Melunturnya Jati Diri
Permasalahan
utama yang dihadapi oleh pendidikan kepramukaan saat ini adalah
kekhawatiran semakin melunturnya jati diri Gerakan Pramuka. Semakin
melunturnya jati diri Gerakan Pramuka disebabkan oleh tererosinya
pelaksanaan prinsip dasar metodik pendidikan kepramukaan. Hal ini
berakibat bahwa proses pendidikan kepramukaan semakin kehilangan warna
aslinya, sehingga kualitas proses dan hasil pendidikannya kurang
memuaskan. Salah satu penyebab melunturnya jati diri Gerakan
Pramuka/pendidikan kepramukaan adalah terlalu melekatnya pendidikan
kepramukaan (yang notabene adalah bentuk pendidikan non formal) pada
lembaga pendidikan formal. Akibatnya terjadi intervensi pengelola
lembaga pendidikan formal (sekolah) yang kurang memahami karakter proses
pendidikan kepramukaan ke dalam Gerakan Pramuka.
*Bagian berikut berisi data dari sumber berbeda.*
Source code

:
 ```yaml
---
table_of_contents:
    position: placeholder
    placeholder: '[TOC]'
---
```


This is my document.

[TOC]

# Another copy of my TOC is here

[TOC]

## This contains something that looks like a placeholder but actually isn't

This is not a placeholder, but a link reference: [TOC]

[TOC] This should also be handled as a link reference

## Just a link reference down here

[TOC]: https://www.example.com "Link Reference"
Bagi pengelola jajaran
Gerakan Pramuka (Kwartir) campur tangan pengelola lembaga pendidikan
formal tersebut memang tidak selamanya negatif, namun yang paling
merasakan adalah para peserta didiknya. Seringkali peran Pembina Pramuka
dirangkap oleh guru pada sekolah yang bersangkutan, hal ini sebenarnya
agak merepotkan peserta didik dalam berinteraksi dengan Pembinanya (yang
juga gurunya) yang di dalam proses pendidikan kepramukaan berhubungan
sebagai kakak dan adik. Disamping itu bagi Pembina akan muncul berbagai
kendala dalam menerapkan prinsip dasar metodik pendidikan kepramukaan
karena perannya sebagai guru pada pangkalan Gugusdepan yang
bersangkutan.
Keadaan yang paling mengkhawatirkan adalah
kesalahan penerapan metodik pendidikan kepramukaan oleh para Pembina.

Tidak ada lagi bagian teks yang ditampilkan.